How to complete this task: When a line in the entries below contains the word "compatible", copy that line.

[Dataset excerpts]
☆ ☆ ☆

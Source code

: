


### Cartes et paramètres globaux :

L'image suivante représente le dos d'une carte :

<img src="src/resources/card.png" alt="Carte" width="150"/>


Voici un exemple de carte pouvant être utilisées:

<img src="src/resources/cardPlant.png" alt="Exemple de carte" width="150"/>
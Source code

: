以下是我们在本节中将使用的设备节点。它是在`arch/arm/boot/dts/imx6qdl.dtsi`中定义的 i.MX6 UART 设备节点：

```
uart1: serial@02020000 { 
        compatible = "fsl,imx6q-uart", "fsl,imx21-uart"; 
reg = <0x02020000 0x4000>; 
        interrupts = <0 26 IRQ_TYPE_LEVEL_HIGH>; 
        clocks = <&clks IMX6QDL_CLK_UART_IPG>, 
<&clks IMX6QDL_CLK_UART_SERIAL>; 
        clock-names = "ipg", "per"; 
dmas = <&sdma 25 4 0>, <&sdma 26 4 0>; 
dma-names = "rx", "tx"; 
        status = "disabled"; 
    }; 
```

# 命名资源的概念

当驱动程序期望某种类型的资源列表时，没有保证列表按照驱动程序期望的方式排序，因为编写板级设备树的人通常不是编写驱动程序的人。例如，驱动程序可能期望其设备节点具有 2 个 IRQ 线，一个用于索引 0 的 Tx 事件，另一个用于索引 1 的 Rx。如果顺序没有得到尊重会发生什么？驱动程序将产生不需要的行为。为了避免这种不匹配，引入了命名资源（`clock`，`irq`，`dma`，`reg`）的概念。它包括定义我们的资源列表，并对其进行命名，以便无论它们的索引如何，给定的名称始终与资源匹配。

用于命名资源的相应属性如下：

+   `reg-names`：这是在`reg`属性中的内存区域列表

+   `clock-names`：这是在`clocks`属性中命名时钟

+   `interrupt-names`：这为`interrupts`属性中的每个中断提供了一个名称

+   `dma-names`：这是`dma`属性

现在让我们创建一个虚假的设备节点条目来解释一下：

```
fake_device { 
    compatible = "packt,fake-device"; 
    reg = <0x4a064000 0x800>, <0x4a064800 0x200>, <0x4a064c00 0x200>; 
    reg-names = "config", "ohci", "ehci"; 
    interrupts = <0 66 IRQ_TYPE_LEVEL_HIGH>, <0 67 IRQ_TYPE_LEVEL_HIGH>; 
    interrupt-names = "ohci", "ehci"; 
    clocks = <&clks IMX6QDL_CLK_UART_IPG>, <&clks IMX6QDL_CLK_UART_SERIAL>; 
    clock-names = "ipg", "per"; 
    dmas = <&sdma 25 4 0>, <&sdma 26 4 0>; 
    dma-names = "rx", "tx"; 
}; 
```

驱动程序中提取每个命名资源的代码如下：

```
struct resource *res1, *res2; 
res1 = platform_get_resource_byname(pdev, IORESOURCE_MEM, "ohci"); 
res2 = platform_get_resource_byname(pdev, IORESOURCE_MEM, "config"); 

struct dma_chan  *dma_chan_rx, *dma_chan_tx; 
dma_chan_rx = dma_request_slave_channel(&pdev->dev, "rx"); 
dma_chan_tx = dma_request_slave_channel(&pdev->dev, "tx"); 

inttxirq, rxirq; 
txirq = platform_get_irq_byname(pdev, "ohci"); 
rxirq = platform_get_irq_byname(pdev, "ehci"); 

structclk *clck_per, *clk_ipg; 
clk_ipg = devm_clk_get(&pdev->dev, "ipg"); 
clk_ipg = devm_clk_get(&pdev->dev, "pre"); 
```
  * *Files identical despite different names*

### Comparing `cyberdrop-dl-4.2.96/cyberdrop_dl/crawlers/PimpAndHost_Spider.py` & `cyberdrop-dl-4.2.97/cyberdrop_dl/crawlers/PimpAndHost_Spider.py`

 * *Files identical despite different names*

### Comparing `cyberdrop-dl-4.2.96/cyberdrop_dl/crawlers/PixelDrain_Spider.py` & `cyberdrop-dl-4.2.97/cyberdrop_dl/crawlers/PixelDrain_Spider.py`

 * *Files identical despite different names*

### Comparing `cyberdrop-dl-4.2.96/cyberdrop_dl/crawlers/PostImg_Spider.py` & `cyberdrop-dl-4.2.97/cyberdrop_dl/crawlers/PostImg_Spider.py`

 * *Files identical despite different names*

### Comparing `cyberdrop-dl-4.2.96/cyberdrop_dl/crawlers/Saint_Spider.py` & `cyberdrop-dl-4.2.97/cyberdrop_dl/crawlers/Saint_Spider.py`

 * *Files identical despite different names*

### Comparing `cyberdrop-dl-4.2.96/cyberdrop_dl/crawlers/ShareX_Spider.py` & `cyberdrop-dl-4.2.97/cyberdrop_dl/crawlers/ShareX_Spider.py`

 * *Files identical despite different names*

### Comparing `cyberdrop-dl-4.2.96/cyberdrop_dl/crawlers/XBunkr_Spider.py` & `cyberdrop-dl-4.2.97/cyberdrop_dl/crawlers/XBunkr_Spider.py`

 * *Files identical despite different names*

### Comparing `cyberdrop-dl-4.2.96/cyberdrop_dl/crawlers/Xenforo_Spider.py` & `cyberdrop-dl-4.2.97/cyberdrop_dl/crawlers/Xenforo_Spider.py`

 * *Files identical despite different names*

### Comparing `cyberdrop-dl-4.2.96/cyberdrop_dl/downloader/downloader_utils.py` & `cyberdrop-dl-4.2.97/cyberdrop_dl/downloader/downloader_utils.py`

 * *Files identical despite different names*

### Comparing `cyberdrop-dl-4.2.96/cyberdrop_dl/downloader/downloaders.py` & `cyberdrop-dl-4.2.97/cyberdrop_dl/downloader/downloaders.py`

☆ ☆ ☆

Result for this exercise:
        compatible = "fsl,imx6q-uart", "fsl,imx21-uart"; 
    compatible = "packt,fake-device"; 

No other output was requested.